━━━━━ Exercise inputs

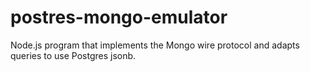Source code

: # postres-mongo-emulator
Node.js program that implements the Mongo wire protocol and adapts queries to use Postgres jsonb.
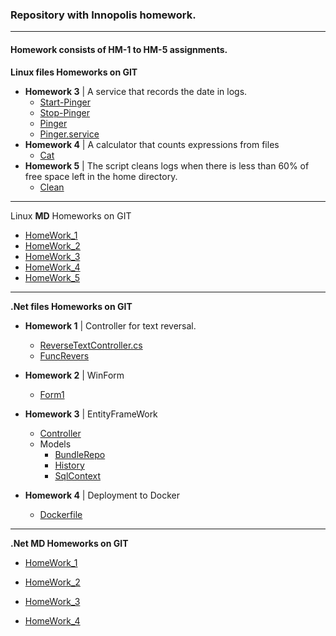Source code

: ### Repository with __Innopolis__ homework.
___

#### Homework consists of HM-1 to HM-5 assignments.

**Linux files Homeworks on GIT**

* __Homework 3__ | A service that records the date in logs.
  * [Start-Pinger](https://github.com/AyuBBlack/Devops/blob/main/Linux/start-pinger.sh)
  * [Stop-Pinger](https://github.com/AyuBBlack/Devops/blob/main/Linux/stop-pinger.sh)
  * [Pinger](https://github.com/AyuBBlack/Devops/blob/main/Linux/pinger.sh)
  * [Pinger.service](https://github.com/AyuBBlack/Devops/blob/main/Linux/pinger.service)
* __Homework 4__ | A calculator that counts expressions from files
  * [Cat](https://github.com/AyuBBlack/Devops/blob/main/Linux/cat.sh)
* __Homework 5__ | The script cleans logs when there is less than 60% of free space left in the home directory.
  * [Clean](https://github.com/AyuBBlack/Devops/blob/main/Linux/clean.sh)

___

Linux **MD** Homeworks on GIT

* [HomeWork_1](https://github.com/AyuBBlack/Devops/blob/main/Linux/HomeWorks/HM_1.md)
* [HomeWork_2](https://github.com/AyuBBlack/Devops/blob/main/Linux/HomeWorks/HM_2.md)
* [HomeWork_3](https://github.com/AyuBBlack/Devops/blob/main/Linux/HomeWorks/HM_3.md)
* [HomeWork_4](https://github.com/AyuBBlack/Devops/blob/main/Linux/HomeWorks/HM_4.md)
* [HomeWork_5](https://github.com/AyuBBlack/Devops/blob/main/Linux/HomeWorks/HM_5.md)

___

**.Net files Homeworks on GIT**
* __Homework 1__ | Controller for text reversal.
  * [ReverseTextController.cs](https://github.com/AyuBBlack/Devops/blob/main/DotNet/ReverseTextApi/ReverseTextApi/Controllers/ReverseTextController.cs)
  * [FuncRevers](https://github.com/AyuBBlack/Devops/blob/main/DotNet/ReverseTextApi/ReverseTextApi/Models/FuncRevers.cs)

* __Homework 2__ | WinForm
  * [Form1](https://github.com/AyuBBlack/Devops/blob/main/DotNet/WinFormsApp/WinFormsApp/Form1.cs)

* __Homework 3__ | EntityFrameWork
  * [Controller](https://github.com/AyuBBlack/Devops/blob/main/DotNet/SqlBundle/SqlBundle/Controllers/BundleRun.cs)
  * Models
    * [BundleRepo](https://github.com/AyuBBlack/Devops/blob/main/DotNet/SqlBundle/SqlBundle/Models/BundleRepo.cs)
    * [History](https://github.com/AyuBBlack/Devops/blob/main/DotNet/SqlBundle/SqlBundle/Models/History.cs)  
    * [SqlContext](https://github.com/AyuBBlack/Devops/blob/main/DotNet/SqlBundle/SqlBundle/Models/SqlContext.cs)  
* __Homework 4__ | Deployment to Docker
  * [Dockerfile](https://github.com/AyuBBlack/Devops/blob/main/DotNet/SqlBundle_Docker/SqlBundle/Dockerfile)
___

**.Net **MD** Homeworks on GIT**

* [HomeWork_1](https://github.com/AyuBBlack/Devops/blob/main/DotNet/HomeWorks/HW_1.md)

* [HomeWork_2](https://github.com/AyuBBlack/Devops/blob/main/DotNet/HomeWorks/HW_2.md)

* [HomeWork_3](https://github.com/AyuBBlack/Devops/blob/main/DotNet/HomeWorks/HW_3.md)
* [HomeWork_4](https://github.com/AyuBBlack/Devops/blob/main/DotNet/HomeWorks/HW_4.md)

━━━━━━━━━━
━━━━━ Exercise inputs

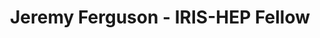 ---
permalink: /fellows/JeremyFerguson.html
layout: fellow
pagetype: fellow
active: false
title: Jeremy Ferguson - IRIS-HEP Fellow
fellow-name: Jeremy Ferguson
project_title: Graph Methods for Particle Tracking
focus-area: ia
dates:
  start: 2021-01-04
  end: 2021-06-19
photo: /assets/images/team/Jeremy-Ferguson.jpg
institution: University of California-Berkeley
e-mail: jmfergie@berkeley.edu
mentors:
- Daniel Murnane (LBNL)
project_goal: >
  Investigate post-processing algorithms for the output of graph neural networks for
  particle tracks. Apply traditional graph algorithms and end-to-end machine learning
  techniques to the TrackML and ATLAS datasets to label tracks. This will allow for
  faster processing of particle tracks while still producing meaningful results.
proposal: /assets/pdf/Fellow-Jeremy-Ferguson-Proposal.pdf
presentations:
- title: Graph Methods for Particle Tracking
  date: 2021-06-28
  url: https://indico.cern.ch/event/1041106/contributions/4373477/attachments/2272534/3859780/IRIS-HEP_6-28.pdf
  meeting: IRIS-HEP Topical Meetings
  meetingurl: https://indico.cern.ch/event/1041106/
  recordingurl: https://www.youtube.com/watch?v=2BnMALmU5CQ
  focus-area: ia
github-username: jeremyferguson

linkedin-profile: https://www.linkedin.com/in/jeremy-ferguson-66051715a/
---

━━━━━━━━━━
━━━━━ Exercise inputs

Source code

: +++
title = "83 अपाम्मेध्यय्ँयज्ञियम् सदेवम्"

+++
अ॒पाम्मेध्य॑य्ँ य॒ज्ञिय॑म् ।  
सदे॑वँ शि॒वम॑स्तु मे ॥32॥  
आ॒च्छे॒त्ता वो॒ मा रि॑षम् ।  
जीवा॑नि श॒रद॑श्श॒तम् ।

━━━━━━━━━━

Work instruction ->
Output only the count of lines in the data containing "DotNet".

Your response ->
12